# [Exercise requirements]
Each entry is to be transcribed exactly, with nothing added or dropped.

# [Provided data]
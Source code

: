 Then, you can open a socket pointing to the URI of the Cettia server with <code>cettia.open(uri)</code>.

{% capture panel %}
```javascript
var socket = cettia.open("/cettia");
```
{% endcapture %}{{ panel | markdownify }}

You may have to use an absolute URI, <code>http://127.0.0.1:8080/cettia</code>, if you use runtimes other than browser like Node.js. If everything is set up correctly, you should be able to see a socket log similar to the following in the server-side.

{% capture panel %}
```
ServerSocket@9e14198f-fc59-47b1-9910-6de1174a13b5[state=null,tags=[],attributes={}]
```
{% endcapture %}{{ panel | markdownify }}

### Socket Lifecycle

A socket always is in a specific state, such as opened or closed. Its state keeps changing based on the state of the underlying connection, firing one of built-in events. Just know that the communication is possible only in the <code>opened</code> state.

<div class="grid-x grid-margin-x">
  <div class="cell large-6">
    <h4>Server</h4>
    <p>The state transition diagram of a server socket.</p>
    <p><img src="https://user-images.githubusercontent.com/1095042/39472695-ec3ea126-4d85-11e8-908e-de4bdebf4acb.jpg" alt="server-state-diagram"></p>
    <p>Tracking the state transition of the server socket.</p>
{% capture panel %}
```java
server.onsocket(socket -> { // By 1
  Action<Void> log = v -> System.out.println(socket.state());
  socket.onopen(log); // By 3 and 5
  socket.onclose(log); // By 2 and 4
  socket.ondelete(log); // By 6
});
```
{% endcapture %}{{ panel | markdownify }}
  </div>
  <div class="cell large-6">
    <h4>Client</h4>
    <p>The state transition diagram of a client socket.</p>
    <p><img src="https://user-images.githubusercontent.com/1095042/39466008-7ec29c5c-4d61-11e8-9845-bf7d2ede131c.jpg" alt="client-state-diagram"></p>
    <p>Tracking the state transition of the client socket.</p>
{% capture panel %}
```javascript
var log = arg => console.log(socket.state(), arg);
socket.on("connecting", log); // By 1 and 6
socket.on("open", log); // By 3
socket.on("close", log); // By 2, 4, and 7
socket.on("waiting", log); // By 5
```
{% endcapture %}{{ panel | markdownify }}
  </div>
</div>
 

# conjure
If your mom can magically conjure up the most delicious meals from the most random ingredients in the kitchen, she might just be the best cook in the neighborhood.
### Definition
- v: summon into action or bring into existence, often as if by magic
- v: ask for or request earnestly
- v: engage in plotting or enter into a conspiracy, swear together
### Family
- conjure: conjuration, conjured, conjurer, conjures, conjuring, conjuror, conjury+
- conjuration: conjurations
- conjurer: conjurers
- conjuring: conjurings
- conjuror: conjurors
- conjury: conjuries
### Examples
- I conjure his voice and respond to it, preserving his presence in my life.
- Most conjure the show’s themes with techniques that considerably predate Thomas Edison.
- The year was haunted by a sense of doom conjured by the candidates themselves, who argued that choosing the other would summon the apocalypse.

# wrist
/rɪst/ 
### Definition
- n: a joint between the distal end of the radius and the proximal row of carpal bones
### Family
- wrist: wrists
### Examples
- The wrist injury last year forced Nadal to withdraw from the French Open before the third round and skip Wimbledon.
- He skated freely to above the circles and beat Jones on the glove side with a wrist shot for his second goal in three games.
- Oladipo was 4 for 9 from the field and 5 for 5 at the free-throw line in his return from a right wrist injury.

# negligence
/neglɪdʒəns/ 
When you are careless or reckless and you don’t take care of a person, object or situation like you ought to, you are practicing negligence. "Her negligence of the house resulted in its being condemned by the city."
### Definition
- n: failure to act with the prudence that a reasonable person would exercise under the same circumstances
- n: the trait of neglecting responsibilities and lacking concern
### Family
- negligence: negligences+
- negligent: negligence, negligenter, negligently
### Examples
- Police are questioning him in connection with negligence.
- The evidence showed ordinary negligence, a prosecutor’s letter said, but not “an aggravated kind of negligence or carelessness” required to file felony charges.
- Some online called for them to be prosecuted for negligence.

# [Written reply]
Source code

: Then, you can open a socket pointing to the URI of the Cettia server with <code>cettia.open(uri)</code>.

{% capture panel %}
```javascript
var socket = cettia.open("/cettia");
```
{% endcapture %}{{ panel | markdownify }}

You may have to use an absolute URI, <code>http://127.0.0.1:8080/cettia</code>, if you use runtimes other than browser like Node.js. If everything is set up correctly, you should be able to see a socket log similar to the following in the server-side.

{% capture panel %}
```
ServerSocket@9e14198f-fc59-47b1-9910-6de1174a13b5[state=null,tags=[],attributes={}]
```
{% endcapture %}{{ panel | markdownify }}

### Socket Lifecycle

A socket always is in a specific state, such as opened or closed. Its state keeps changing based on the state of the underlying connection, firing one of built-in events. Just know that the communication is possible only in the <code>opened</code> state.

<div class="grid-x grid-margin-x">
  <div class="cell large-6">
    <h4>Server</h4>
    <p>The state transition diagram of a server socket.</p>
    <p><img src="https://user-images.githubusercontent.com/1095042/39472695-ec3ea126-4d85-11e8-908e-de4bdebf4acb.jpg" alt="server-state-diagram"></p>
    <p>Tracking the state transition of the server socket.</p>
{% capture panel %}
```java
server.onsocket(socket -> { // By 1
  Action<Void> log = v -> System.out.println(socket.state());
  socket.onopen(log); // By 3 and 5
  socket.onclose(log); // By 2 and 4
  socket.ondelete(log); // By 6
});
```
{% endcapture %}{{ panel | markdownify }}
  </div>
  <div class="cell large-6">
    <h4>Client</h4>
    <p>The state transition diagram of a client socket.</p>
    <p><img src="https://user-images.githubusercontent.com/1095042/39466008-7ec29c5c-4d61-11e8-9845-bf7d2ede131c.jpg" alt="client-state-diagram"></p>
    <p>Tracking the state transition of the client socket.</p>
{% capture panel %}
```javascript
var log = arg => console.log(socket.state(), arg);
socket.on("connecting", log); // By 1 and 6
socket.on("open", log); // By 3
socket.on("close", log); // By 2, 4, and 7
socket.on("waiting", log); // By 5
```
{% endcapture %}{{ panel | markdownify }}
  </div>
</div>
 

# conjure
If your mom can magically conjure up the most delicious meals from the most random ingredients in the kitchen, she might just be the best cook in the neighborhood.
### Definition
- v: summon into action or bring into existence, often as if by magic
- v: ask for or request earnestly
- v: engage in plotting or enter into a conspiracy, swear together
### Family
- conjure: conjuration, conjured, conjurer, conjures, conjuring, conjuror, conjury+
- conjuration: conjurations
- conjurer: conjurers
- conjuring: conjurings
- conjuror: conjurors
- conjury: conjuries
### Examples
- I conjure his voice and respond to it, preserving his presence in my life.
- Most conjure the show’s themes with techniques that considerably predate Thomas Edison.
- The year was haunted by a sense of doom conjured by the candidates themselves, who argued that choosing the other would summon the apocalypse.

# wrist
/rɪst/ 
### Definition
- n: a joint between the distal end of the radius and the proximal row of carpal bones
### Family
- wrist: wrists
### Examples
- The wrist injury last year forced Nadal to withdraw from the French Open before the third round and skip Wimbledon.
- He skated freely to above the circles and beat Jones on the glove side with a wrist shot for his second goal in three games.
- Oladipo was 4 for 9 from the field and 5 for 5 at the free-throw line in his return from a right wrist injury.

# negligence
/neglɪdʒəns/ 
When you are careless or reckless and you don’t take care of a person, object or situation like you ought to, you are practicing negligence. "Her negligence of the house resulted in its being condemned by the city."
### Definition
- n: failure to act with the prudence that a reasonable person would exercise under the same circumstances
- n: the trait of neglecting responsibilities and lacking concern
### Family
- negligence: negligences+
- negligent: negligence, negligenter, negligently
### Examples
- Police are questioning him in connection with negligence.
- The evidence showed ordinary negligence, a prosecutor’s letter said, but not “an aggravated kind of negligence or carelessness” required to file felony charges.
- Some online called for them to be prosecuted for negligence.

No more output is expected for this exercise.